Data to use below:
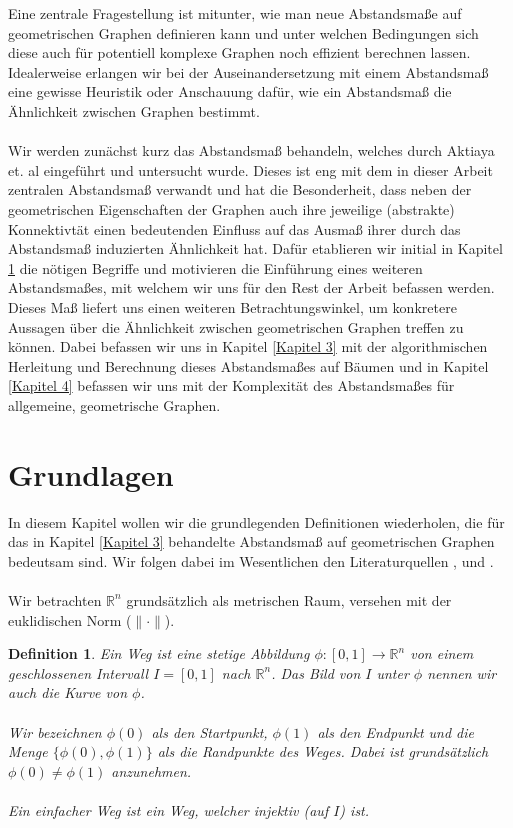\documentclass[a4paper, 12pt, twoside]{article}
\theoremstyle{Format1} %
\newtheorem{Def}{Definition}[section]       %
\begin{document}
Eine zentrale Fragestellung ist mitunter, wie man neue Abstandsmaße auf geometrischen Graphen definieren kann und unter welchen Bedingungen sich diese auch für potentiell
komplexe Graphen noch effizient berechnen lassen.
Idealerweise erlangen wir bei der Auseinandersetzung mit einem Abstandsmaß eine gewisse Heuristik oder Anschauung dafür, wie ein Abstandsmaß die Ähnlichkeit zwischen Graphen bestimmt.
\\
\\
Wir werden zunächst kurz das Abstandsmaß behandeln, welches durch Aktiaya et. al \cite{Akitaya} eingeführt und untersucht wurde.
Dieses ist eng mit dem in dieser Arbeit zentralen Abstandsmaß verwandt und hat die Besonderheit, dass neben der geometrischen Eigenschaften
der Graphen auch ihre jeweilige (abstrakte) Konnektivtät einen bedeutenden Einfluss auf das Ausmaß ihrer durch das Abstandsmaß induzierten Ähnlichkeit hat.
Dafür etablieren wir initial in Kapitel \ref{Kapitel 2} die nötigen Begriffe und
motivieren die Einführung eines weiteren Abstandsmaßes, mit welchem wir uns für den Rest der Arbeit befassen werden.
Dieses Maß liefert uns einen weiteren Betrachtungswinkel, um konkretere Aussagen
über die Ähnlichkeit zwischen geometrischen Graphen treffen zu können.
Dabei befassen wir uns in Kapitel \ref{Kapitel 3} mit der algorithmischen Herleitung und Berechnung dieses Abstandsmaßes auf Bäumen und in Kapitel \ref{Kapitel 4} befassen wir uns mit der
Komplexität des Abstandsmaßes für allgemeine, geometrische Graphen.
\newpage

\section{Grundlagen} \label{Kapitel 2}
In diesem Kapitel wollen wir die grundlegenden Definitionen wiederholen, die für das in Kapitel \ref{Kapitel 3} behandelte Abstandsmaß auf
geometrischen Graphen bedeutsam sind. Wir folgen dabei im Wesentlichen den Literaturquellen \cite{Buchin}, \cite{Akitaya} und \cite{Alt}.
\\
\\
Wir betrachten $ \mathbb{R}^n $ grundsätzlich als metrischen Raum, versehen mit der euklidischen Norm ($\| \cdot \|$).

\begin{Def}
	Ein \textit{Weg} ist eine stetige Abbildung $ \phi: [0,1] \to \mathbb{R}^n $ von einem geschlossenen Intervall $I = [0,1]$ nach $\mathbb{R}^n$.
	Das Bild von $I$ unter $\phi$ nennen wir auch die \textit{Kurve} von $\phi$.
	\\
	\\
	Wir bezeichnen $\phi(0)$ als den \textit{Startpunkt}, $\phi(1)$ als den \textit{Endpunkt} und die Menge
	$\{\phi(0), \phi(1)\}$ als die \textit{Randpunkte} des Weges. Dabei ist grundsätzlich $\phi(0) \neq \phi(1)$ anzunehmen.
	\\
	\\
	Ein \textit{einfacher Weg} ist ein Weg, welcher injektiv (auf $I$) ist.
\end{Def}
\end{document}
End of Data to use.
Data to use below:
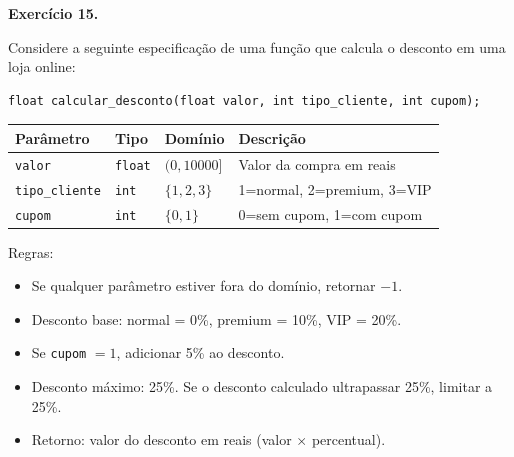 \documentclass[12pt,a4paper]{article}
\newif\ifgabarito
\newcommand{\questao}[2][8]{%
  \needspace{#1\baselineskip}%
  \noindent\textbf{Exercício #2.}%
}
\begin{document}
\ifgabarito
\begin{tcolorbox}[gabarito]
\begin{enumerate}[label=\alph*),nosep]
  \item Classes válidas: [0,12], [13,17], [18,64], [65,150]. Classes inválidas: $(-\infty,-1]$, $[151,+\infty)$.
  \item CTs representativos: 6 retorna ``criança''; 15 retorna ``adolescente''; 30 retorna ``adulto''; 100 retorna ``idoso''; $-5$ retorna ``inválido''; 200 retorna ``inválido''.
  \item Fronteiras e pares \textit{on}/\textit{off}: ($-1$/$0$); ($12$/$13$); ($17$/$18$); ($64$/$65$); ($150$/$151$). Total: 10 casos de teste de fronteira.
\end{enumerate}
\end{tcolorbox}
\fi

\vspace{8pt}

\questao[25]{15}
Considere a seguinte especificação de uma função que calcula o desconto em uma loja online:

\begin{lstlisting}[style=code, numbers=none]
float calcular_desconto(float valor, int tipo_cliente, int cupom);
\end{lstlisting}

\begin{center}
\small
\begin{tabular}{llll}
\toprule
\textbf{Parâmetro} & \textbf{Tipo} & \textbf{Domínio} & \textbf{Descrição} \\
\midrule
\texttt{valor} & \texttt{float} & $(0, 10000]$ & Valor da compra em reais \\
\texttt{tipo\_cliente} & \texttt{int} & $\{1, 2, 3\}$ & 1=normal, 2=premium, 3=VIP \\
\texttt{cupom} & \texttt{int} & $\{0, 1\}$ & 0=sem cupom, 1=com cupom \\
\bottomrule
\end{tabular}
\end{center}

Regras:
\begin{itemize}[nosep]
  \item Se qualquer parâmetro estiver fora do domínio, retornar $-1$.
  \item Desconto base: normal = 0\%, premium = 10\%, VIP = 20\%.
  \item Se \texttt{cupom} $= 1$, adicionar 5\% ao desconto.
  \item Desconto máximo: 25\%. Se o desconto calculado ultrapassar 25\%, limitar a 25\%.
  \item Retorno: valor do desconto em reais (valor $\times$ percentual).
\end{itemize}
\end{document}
End of Data to use.
Data to use below:
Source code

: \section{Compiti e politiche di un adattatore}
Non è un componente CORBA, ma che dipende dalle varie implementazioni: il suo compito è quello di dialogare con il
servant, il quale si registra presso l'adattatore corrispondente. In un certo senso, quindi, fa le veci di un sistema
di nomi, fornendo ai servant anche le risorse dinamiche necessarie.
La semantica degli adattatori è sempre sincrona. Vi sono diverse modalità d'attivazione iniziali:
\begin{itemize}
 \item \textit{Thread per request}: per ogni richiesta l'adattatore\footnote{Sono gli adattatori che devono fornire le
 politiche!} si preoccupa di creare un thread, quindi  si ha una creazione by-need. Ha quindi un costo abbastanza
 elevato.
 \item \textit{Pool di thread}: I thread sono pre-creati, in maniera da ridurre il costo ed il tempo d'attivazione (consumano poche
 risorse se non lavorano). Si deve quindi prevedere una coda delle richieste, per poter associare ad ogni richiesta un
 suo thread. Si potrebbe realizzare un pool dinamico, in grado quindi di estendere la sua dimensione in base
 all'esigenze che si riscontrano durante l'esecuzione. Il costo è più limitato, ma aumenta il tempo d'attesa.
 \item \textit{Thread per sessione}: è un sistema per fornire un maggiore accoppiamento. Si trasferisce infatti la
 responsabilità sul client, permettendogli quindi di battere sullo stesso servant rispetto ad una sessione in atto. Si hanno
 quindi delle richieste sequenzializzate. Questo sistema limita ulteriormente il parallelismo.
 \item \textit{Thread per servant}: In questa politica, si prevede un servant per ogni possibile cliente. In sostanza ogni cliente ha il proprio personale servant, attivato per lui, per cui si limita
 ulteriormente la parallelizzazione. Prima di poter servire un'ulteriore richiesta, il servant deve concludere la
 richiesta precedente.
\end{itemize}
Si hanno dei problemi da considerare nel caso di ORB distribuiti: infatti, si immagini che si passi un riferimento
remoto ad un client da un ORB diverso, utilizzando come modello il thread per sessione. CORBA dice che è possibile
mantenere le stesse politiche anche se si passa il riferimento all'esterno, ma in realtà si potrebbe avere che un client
End of Data to use.
= Problem description =
Write down again, exactly as given, only the lines above that fall from the line with "Source code" to the line with "d'attivazione (consumano poche", inclusive.

= Task result =
Source code

: \section{Compiti e politiche di un adattatore}
Non è un componente CORBA, ma che dipende dalle varie implementazioni: il suo compito è quello di dialogare con il
servant, il quale si registra presso l'adattatore corrispondente. In un certo senso, quindi, fa le veci di un sistema
di nomi, fornendo ai servant anche le risorse dinamiche necessarie.
La semantica degli adattatori è sempre sincrona. Vi sono diverse modalità d'attivazione iniziali:
\begin{itemize}
 \item \textit{Thread per request}: per ogni richiesta l'adattatore\footnote{Sono gli adattatori che devono fornire le
 politiche!} si preoccupa di creare un thread, quindi  si ha una creazione by-need. Ha quindi un costo abbastanza
 elevato.
 \item \textit{Pool di thread}: I thread sono pre-creati, in maniera da ridurre il costo ed il tempo d'attivazione (consumano poche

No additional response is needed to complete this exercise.